→ Entries shown:
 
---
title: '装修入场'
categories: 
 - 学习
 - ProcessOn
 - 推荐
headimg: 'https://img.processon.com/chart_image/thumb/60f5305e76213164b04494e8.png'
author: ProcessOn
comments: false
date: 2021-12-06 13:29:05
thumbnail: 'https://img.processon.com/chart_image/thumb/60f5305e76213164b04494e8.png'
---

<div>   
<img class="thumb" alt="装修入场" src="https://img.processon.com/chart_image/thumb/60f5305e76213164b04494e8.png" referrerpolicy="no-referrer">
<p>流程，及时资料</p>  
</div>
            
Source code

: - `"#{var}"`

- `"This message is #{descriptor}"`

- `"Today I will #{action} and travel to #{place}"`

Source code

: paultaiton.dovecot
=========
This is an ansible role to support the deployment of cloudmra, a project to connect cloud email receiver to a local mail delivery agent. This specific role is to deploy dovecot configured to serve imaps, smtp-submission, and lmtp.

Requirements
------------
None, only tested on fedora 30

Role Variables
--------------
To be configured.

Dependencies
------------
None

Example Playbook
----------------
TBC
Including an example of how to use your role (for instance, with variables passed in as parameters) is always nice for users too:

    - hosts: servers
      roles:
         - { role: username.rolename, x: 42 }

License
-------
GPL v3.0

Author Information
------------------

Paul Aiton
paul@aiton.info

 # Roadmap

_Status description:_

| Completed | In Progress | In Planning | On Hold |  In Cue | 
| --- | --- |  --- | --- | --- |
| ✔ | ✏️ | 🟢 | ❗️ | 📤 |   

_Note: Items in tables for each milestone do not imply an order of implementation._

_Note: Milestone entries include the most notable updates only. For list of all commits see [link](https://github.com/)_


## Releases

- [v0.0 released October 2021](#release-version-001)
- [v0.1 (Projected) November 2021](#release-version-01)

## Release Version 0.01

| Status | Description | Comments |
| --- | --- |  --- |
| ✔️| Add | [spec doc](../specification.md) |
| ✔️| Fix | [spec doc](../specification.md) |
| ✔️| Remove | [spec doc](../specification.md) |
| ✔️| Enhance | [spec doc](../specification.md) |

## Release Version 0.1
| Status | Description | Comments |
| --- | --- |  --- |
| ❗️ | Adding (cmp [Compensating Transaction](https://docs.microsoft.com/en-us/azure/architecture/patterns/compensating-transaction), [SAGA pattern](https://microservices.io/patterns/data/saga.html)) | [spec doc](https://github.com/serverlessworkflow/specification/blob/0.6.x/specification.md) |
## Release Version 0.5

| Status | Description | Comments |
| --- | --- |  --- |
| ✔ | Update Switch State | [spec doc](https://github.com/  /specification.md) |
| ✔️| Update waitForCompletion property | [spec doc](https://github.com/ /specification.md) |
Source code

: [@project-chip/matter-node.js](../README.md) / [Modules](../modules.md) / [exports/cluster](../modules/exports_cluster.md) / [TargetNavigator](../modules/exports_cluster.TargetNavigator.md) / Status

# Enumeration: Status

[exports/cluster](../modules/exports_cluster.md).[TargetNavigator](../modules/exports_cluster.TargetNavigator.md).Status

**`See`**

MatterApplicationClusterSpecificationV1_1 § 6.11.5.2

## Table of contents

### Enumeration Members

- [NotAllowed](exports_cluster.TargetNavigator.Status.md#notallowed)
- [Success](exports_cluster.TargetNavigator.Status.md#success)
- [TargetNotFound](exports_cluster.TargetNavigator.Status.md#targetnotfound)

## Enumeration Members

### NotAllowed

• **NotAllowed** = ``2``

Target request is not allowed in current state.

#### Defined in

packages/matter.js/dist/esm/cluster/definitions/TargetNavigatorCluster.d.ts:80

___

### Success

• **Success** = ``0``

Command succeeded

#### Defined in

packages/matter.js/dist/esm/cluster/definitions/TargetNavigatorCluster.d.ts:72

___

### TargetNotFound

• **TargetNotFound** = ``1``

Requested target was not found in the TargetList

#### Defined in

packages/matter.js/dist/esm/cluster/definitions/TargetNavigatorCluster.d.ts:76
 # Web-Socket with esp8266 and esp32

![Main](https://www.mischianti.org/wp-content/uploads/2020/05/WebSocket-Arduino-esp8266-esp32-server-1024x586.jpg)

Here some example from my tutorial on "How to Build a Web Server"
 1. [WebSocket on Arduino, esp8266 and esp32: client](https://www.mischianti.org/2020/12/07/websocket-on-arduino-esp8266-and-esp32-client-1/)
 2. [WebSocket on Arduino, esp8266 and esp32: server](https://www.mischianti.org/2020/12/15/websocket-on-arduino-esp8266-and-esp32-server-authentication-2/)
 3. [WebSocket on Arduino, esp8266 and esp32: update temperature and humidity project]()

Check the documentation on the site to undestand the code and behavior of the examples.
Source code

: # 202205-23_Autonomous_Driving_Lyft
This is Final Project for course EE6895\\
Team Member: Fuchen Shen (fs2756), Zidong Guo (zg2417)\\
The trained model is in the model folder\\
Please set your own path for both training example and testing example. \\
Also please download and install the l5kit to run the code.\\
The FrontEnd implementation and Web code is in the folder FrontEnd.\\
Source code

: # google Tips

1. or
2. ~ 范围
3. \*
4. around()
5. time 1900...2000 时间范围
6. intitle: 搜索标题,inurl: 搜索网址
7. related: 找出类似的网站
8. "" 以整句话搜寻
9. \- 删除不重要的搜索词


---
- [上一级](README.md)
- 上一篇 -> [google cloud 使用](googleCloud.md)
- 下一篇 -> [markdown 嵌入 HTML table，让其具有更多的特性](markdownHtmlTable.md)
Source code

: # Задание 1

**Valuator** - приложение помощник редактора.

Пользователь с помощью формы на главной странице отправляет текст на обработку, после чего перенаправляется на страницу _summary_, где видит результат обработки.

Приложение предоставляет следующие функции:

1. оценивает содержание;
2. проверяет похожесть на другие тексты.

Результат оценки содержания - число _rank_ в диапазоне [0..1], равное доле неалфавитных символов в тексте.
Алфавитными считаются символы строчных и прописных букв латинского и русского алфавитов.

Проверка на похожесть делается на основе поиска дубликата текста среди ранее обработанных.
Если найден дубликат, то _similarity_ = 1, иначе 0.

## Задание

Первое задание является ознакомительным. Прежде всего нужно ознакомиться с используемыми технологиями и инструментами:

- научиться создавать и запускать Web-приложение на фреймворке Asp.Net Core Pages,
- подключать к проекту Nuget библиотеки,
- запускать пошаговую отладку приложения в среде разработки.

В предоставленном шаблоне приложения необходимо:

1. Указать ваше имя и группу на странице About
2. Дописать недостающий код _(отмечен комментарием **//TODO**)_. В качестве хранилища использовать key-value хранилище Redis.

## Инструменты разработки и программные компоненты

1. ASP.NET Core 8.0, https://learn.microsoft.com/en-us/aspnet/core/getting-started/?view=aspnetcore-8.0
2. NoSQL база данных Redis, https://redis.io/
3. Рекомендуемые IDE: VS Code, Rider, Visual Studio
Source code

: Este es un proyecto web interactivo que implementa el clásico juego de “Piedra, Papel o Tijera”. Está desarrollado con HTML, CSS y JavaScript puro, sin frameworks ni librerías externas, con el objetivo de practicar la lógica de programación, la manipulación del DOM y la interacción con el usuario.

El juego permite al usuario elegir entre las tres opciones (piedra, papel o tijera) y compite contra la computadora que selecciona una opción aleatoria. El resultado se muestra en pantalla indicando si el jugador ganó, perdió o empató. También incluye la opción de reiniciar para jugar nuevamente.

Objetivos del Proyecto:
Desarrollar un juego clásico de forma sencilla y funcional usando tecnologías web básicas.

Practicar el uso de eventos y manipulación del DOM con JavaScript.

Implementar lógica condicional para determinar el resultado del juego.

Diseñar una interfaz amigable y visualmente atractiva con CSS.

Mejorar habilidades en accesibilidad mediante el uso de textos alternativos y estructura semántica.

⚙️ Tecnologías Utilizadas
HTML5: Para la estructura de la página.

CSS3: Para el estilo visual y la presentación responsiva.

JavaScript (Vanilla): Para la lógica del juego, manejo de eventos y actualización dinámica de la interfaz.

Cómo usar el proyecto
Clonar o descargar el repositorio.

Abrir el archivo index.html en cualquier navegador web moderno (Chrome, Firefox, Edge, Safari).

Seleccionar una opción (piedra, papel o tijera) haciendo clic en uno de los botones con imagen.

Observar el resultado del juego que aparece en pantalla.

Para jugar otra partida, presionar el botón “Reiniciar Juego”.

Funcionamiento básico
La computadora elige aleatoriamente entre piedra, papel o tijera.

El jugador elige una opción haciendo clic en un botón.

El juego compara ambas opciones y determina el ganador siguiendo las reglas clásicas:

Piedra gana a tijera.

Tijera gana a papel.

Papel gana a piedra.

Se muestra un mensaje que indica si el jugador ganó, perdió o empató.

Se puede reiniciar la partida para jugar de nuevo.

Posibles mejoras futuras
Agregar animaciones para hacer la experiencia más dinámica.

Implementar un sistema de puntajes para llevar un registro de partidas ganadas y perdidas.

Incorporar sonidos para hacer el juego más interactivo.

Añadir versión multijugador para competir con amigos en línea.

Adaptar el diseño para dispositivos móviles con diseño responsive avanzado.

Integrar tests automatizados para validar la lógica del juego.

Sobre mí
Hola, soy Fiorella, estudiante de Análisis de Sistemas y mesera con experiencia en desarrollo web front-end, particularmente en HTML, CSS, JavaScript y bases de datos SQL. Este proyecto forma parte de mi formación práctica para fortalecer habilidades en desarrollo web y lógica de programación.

→ Your assignment:
Your reply is to repeat, unchanged, the lines above running from the one with "To be configured." up to and including the one with "order of implementation._".

→ Solution:
To be configured.

Dependencies
------------
None

Example Playbook
----------------
TBC
Including an example of how to use your role (for instance, with variables passed in as parameters) is always nice for users too:

    - hosts: servers
      roles:
         - { role: username.rolename, x: 42 }

License
-------
GPL v3.0

Author Information
------------------

Paul Aiton
paul@aiton.info

 # Roadmap

_Status description:_

| Completed | In Progress | In Planning | On Hold |  In Cue | 
| --- | --- |  --- | --- | --- |
| ✔ | ✏️ | 🟢 | ❗️ | 📤 |   

_Note: Items in tables for each milestone do not imply an order of implementation._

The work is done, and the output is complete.